Task to complete: Pull each line holding "into" out of the entries below.

======== Recorded information

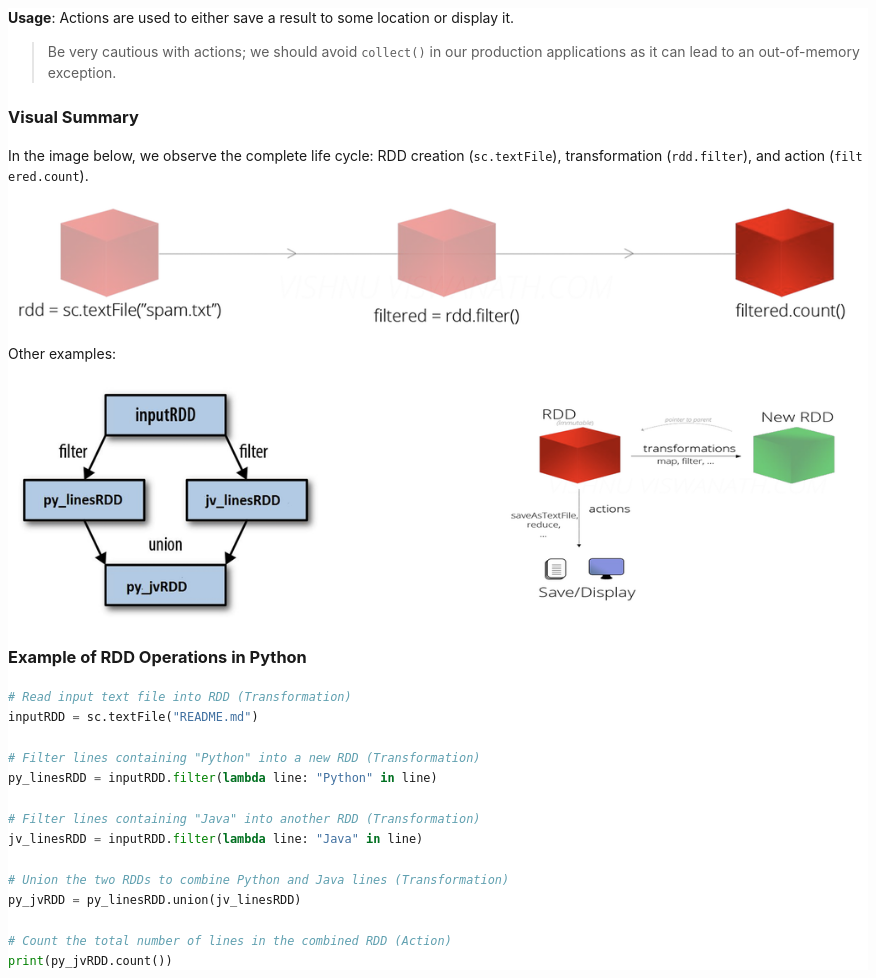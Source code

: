 **Usage**: Actions are used to either save a result to some location or display it.

> Be very cautious with actions; we should avoid `collect()` in our production applications as it can lead to an out-of-memory exception.

### Visual Summary

In the image below, we observe the complete life cycle: RDD creation (`sc.textFile`), transformation (`rdd.filter`), and action (`filtered.count`).

![](./img/02_04.png)

Other examples:

![](./img/02_05.png)

### Example of RDD Operations in Python

```python
# Read input text file into RDD (Transformation)
inputRDD = sc.textFile("README.md")

# Filter lines containing "Python" into a new RDD (Transformation)
py_linesRDD = inputRDD.filter(lambda line: "Python" in line)

# Filter lines containing "Java" into another RDD (Transformation)
jv_linesRDD = inputRDD.filter(lambda line: "Java" in line)

# Union the two RDDs to combine Python and Java lines (Transformation)
py_jvRDD = py_linesRDD.union(jv_linesRDD)

# Count the total number of lines in the combined RDD (Action)
print(py_jvRDD.count())
```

================

Task result:
# Read input text file into RDD (Transformation)
# Filter lines containing "Python" into a new RDD (Transformation)
# Filter lines containing "Java" into another RDD (Transformation)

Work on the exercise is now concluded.